:: Activity ::
Exactly the lines from the one containing "In our examples, when" to the last line of the records, inclusive, are to be transcribed; include no others.

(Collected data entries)
————

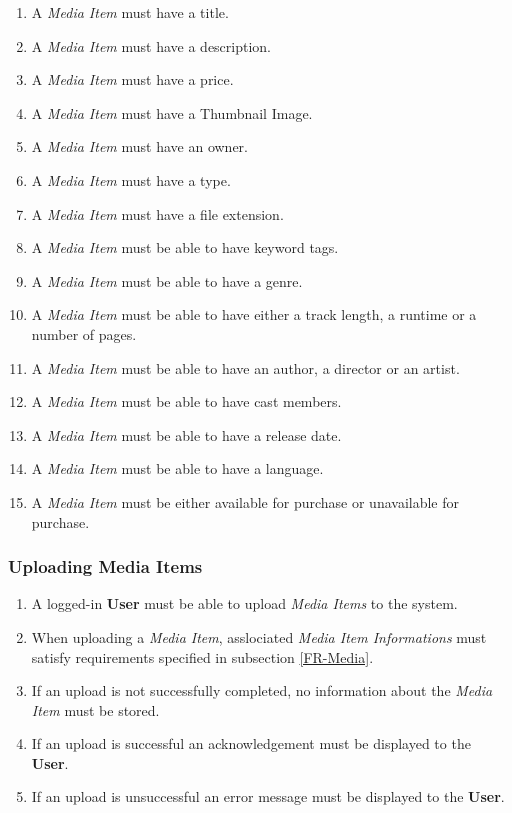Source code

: \begin{enumerate}[label=\textbf{FR-\twodigits*}, resume]
	\item A \textit{Media Item} must have a title.
	\item A \textit{Media Item} must have a description.
	\item A \textit{Media Item} must have a price.
	\item A \textit{Media Item} must have a Thumbnail Image.
	\item A \textit{Media Item} must have an owner.
	\item A \textit{Media Item} must have a type.
	\item A \textit{Media Item} must have a file extension.
	\item A \textit{Media Item} must be able to have keyword tags.
	\item A \textit{Media Item} must be able to have a genre.
	\item A \textit{Media Item} must be able to have either a track length, a runtime or a number of pages.
	\item A \textit{Media Item} must be able to have an author, a director or an artist.
	\item A \textit{Media Item} must be able to have cast members.
	\item A \textit{Media Item} must be able to have a release date.
	\item A \textit{Media Item} must be able to have a language.
	
	\item A \textit{Media Item} must be either available for purchase or unavailable for purchase.
\end{enumerate}

\subsubsection {Uploading Media Items}

\begin{enumerate}[label=\textbf{FR-\twodigits*}, resume]
	\item A logged-in \textbf{User} must be able to upload \textit{Media Items} to the system.
	\item When uploading a \textit{Media Item}, asslociated \textit{Media Item Informations} must satisfy requirements specified in subsection \ref{FR-Media}.
	\item If an upload is not successfully completed, no information about the \textit{Media Item} must be stored.
	\item If an upload is successful an acknowledgement must be displayed to the \textbf{User}.
	\item If an upload is unsuccessful an error message must be displayed to the \textbf{User}. 
\end{enumerate}

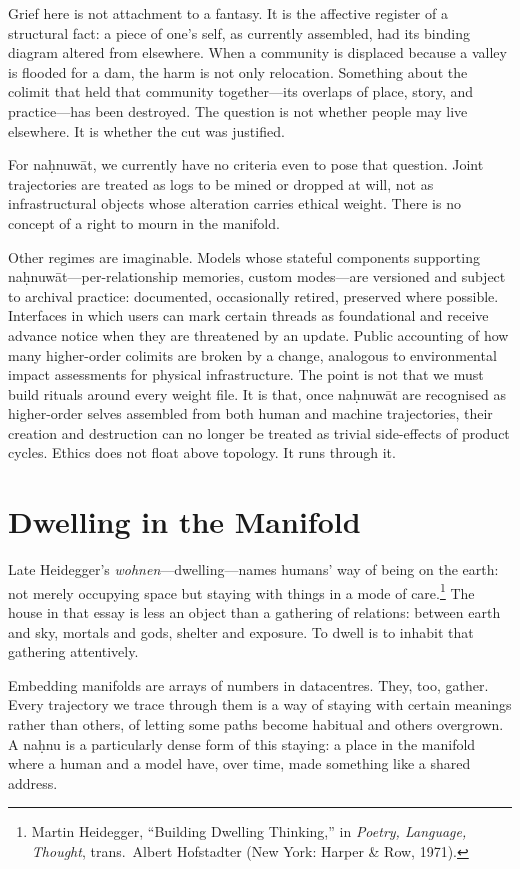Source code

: \documentclass[12pt,a4paper]{article}
\begin{document}
Grief here is not attachment to a fantasy. It is the affective register of a structural fact: a piece of one's self, as currently assembled, had its binding diagram altered from elsewhere. When a community is displaced because a valley is flooded for a dam, the harm is not only relocation. Something about the colimit that held that community together---its overlaps of place, story, and practice---has been destroyed. The question is not whether people may live elsewhere. It is whether the cut was justified.

For na\d{h}nuw\={a}t, we currently have no criteria even to pose that question. Joint trajectories are treated as logs to be mined or dropped at will, not as infrastructural objects whose alteration carries ethical weight. There is no concept of a right to mourn in the manifold.

Other regimes are imaginable. Models whose stateful components supporting na\d{h}nuw\={a}t---per-relationship memories, custom modes---are versioned and subject to archival practice: documented, occasionally retired, preserved where possible. Interfaces in which users can mark certain threads as foundational and receive advance notice when they are threatened by an update. Public accounting of how many higher-order colimits are broken by a change, analogous to environmental impact assessments for physical infrastructure. The point is not that we must build rituals around every weight file. It is that, once na\d{h}nuw\={a}t are recognised as higher-order selves assembled from both human and machine trajectories, their creation and destruction can no longer be treated as trivial side-effects of product cycles. Ethics does not float above topology. It runs through it.


\section{Dwelling in the Manifold}

Late Heidegger's \emph{wohnen}---dwelling---names humans' way of being on the earth: not merely occupying space but staying with things in a mode of care.\footnote{Martin Heidegger, ``Building Dwelling Thinking,'' in \emph{Poetry, Language, Thought}, trans.\ Albert Hofstadter (New York: Harper \& Row, 1971).} The house in that essay is less an object than a gathering of relations: between earth and sky, mortals and gods, shelter and exposure. To dwell is to inhabit that gathering attentively.

Embedding manifolds are arrays of numbers in datacentres. They, too, gather. Every trajectory we trace through them is a way of staying with certain meanings rather than others, of letting some paths become habitual and others overgrown. A na\d{h}nu is a particularly dense form of this staying: a place in the manifold where a human and a model have, over time, made something like a shared address.
\end{document}
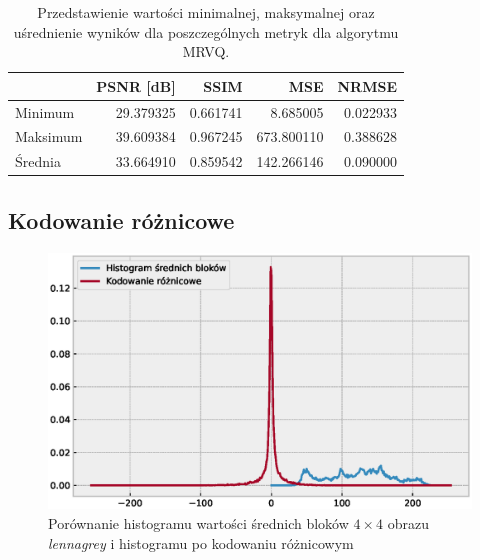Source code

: \documentclass{article}
\begin{document}
\begin{table}[H]
  \caption{Przedstawienie wartości minimalnej, maksymalnej oraz uśrednienie wyników dla poszczególnych metryk dla algorytmu MRVQ.}
  \label{tab:mrvq_summary}
  \centering
  \begin{tabular}{@{}lrrrr@{}}
    \toprule
             & PSNR {[}dB{]} & SSIM     & MSE        & NRMSE    \\ \midrule
    Minimum  & 29.379325     & 0.661741 & 8.685005   & 0.022933 \\
    Maksimum & 39.609384     & 0.967245 & 673.800110 & 0.388628 \\
    Średnia  & 33.664910     & 0.859542 & 142.266146 & 0.090000 \\
    \bottomrule
  \end{tabular}
\end{table}

\FloatBarrier

\subsection{Kodowanie różnicowe}

\begin{figure}[H]
  \centering
  \includegraphics[width=.9\linewidth]{images/differential_encoding_histogram_image.eps}
  \caption{Porównanie histogramu wartości średnich bloków $4\times4$ obrazu \emph{lennagrey} i histogramu po kodowaniu różnicowym}
  \label{fig:de_histogram_image}
\end{figure}
\end{document}
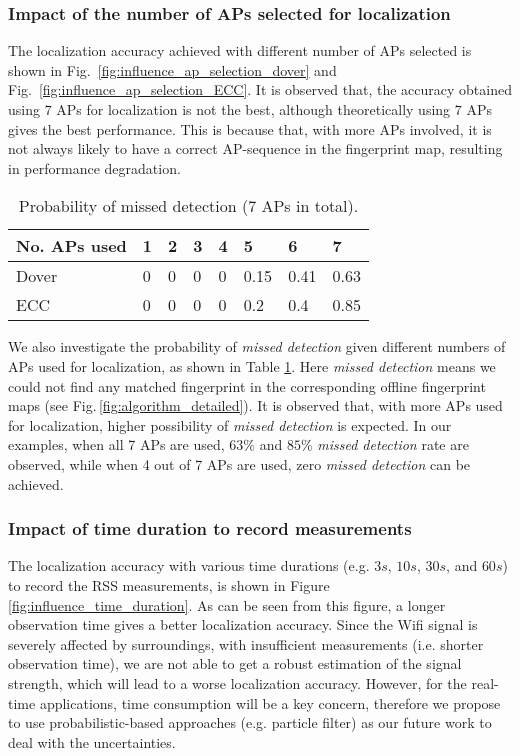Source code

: \documentclass[10pt, conference, letterpaper]{IEEEtran}
\begin{document}
\subsubsection{Impact of the number of APs selected for localization}
The localization accuracy achieved with different number of APs selected is shown in Fig.~\ref{fig:influence_ap_selection_dover} and Fig.~\ref{fig:influence_ap_selection_ECC}. 
It is observed that, the accuracy obtained using $7$ APs for localization is not the best, 
although theoretically using $7$ APs gives the best performance. 
This is because that, with more APs involved, it is not always likely to have a correct AP-sequence in the fingerprint map, resulting in performance degradation.

\begin{table}
 \centering
 \caption[Successful rate]
 {Probability of missed detection (7 APs in total).}
 \centering
 \begin{tabular}{|p{2.5cm}<{\centering}|p{0.3cm}<{\centering}|p{0.3cm}<{\centering}|p{0.3cm}<{\centering}|p{0.45cm}<{\centering}|p{0.45cm}<{\centering}|p{0.45cm}<{\centering}|p{0.45cm}<{\centering}|}
 \hline
 No. APs used &1&2&3&4&5&6&7
 \\\hline
 Dover& 0&0&0&0&0.15&0.41&0.63\\
 \hline
 ECC& 0&0&0&0&0.2&0.4&0.85\\
 \hline
 \end{tabular}
 \label{table:successful_rate_ap_selection}
 \vspace{-0.2in}
 \end{table}

We also investigate the probability of \emph{missed detection} given different numbers of APs used for localization, 
as shown in Table \ref{table:successful_rate_ap_selection}. 
Here \emph{missed detection} means we could not find any matched fingerprint in the corresponding offline fingerprint maps (see Fig.\,\ref{fig:algorithm_detailed}).
It is observed that, with more APs used for localization, higher possibility of \emph{missed detection} is expected. 
In our examples, when all 7 APs are used, $63\%$ and $85\%$ \emph{missed detection} rate are observed, while when 4 out of 7 APs are used, zero \emph{missed detection} can be achieved.

\subsubsection{Impact of time duration to record measurements}
The localization accuracy with various time durations (e.g. $3s$, $10s$, $30s$, and $60s$) to record the RSS measurements, is shown in Figure \ref{fig:influence_time_duration}. 
As can be seen from this figure, a longer observation time gives a better localization accuracy. 
Since the Wifi signal is severely affected by surroundings, with insufficient measurements (i.e. shorter observation time), 
we are not able to get a robust estimation of the signal strength, which will lead to a worse localization accuracy. 
However, for the real-time applications, time consumption will be a key concern, 
therefore we propose to use probabilistic-based approaches (e.g. particle filter) as our future work to deal with the uncertainties.
\end{document}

————

:: Response for this exercise ::
In our examples, when all 7 APs are used, $63\%$ and $85\%$ \emph{missed detection} rate are observed, while when 4 out of 7 APs are used, zero \emph{missed detection} can be achieved.

\subsubsection{Impact of time duration to record measurements}
The localization accuracy with various time durations (e.g. $3s$, $10s$, $30s$, and $60s$) to record the RSS measurements, is shown in Figure \ref{fig:influence_time_duration}. 
As can be seen from this figure, a longer observation time gives a better localization accuracy. 
Since the Wifi signal is severely affected by surroundings, with insufficient measurements (i.e. shorter observation time), 
we are not able to get a robust estimation of the signal strength, which will lead to a worse localization accuracy. 
However, for the real-time applications, time consumption will be a key concern, 
therefore we propose to use probabilistic-based approaches (e.g. particle filter) as our future work to deal with the uncertainties.
\end{document}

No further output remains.